- _WORK TO BE COMPLETED_
Across these entries, work out how many lines carry the string "Server", and give only that number.
+ + + +
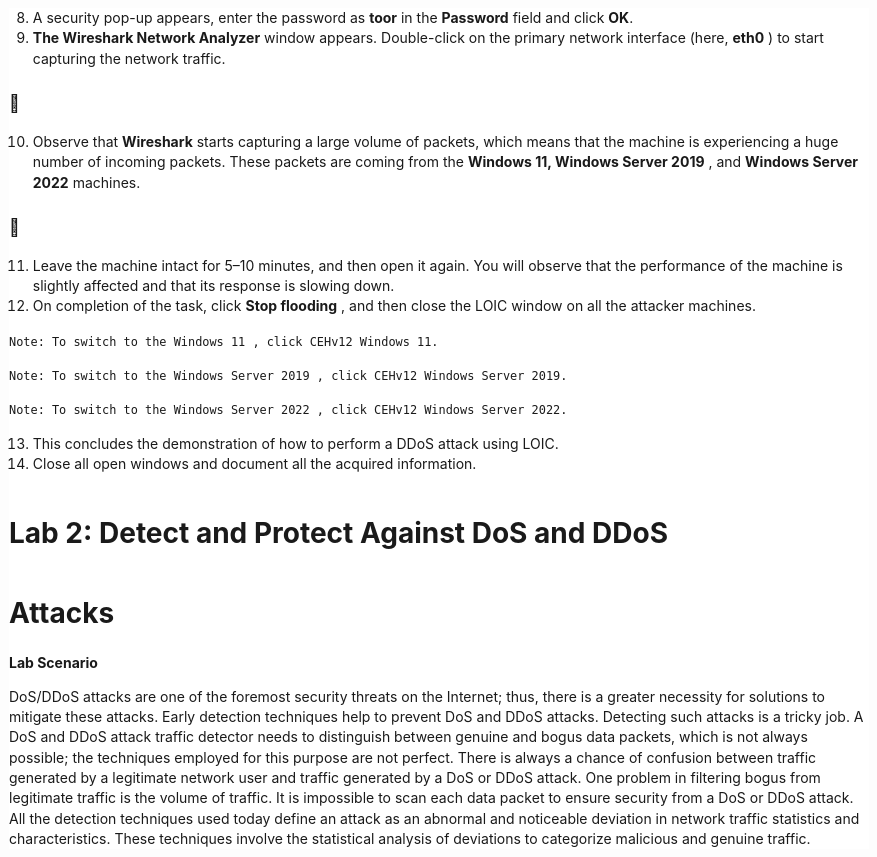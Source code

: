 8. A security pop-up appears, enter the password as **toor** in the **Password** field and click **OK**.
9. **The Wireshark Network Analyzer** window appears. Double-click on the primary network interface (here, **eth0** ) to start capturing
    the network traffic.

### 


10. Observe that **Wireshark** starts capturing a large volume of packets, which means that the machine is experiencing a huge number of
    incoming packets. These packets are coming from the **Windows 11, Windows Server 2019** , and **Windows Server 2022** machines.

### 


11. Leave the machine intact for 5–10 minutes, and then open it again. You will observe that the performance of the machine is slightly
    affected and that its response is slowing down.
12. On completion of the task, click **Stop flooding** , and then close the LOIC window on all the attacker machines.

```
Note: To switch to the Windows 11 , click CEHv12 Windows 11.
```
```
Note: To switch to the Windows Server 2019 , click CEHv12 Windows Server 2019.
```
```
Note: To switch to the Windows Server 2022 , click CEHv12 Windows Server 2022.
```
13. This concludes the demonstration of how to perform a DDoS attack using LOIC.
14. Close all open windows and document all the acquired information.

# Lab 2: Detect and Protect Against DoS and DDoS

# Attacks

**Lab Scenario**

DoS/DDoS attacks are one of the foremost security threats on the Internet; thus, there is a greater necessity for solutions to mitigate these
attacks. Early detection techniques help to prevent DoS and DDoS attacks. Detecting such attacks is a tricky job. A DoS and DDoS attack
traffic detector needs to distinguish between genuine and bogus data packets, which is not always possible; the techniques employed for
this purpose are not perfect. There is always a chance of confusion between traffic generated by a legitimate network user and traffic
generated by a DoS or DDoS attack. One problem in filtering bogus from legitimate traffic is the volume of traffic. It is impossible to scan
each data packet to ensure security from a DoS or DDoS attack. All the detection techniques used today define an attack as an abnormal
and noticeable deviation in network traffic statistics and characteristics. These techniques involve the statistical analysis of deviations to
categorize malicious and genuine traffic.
+ + + +
- _ANSWER FOR THIS EXERCISE_
3